*** RECORDS FOR THIS TASK ***
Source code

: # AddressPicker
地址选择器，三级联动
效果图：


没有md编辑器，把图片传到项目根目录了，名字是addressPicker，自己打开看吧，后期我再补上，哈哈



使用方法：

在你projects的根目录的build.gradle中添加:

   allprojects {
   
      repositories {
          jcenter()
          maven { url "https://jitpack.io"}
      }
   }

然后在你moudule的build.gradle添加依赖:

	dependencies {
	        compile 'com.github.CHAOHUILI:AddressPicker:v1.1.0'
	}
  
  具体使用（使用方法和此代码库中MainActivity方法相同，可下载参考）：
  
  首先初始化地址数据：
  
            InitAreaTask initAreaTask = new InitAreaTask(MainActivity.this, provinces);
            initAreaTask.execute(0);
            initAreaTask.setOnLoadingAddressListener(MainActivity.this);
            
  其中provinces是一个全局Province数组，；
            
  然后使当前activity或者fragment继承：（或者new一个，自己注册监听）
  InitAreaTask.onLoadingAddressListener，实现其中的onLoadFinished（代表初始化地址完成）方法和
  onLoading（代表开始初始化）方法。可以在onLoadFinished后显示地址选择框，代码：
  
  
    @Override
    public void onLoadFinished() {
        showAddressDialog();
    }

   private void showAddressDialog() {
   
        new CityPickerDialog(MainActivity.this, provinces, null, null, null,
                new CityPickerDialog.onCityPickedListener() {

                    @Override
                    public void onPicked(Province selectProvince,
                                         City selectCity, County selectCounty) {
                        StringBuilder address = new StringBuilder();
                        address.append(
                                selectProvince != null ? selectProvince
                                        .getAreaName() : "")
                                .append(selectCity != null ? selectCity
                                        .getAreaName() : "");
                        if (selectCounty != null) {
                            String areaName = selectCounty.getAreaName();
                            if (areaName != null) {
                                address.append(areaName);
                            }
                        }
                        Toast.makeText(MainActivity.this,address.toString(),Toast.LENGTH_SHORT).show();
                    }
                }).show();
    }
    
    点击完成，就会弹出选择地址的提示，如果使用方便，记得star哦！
*** End of RECORDS FOR THIS TASK ***
*** RECORDS FOR THIS TASK ***
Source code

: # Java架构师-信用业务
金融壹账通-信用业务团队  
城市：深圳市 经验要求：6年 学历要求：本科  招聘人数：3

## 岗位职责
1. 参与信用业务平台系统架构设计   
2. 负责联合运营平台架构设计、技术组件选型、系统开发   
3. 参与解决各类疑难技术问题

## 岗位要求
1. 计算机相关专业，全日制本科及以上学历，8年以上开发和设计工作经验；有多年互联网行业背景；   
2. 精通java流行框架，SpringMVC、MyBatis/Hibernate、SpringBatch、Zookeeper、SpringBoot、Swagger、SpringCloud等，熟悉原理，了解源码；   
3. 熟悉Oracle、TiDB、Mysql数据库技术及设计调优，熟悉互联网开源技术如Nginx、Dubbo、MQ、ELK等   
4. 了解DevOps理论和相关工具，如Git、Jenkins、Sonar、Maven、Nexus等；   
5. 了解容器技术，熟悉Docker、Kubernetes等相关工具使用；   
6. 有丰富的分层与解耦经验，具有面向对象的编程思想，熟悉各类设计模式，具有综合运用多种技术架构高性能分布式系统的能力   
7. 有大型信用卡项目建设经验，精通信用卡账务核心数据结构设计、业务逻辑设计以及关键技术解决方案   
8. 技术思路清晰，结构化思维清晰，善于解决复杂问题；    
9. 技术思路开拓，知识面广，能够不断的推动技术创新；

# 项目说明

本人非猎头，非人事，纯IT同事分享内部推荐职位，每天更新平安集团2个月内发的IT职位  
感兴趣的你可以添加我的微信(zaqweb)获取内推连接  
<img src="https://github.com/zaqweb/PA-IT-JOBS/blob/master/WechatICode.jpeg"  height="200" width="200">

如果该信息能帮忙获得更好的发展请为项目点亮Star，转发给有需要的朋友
*** End of RECORDS FOR THIS TASK ***
*** RECORDS FOR THIS TASK ***
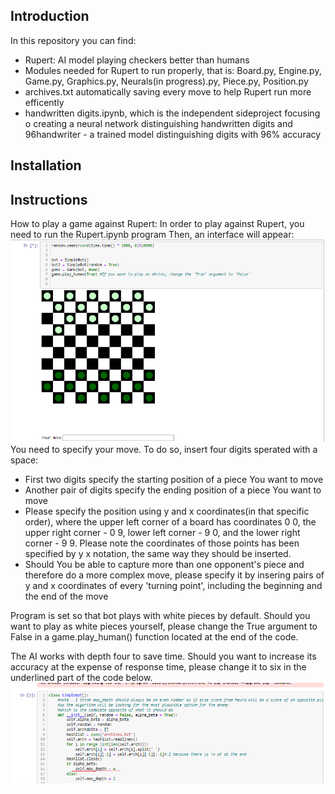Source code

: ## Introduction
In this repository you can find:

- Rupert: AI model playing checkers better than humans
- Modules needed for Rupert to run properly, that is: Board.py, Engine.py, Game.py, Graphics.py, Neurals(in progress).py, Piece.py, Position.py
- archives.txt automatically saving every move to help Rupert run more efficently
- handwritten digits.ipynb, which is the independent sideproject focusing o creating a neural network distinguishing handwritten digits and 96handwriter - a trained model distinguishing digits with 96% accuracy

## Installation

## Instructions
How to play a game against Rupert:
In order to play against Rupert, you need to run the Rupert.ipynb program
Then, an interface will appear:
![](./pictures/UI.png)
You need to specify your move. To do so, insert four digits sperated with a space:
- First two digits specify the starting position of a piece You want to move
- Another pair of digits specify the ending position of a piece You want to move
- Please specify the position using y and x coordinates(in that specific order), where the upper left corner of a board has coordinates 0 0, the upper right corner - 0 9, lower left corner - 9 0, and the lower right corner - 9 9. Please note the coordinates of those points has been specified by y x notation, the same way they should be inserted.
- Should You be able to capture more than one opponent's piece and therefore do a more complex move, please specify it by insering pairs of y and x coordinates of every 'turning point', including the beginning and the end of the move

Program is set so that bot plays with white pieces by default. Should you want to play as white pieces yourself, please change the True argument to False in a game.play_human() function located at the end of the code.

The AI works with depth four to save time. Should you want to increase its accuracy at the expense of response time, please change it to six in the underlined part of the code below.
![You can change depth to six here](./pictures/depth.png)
*** End of RECORDS FOR THIS TASK ***
Each line in the listing above from the one containing "The AI works" through the one containing "to six here](./pictures/depth.png)" should be repeated exactly, and no other line.

(WRITTEN ANSWER)
The AI works with depth four to save time. Should you want to increase its accuracy at the expense of response time, please change it to six in the underlined part of the code below.
![You can change depth to six here](./pictures/depth.png)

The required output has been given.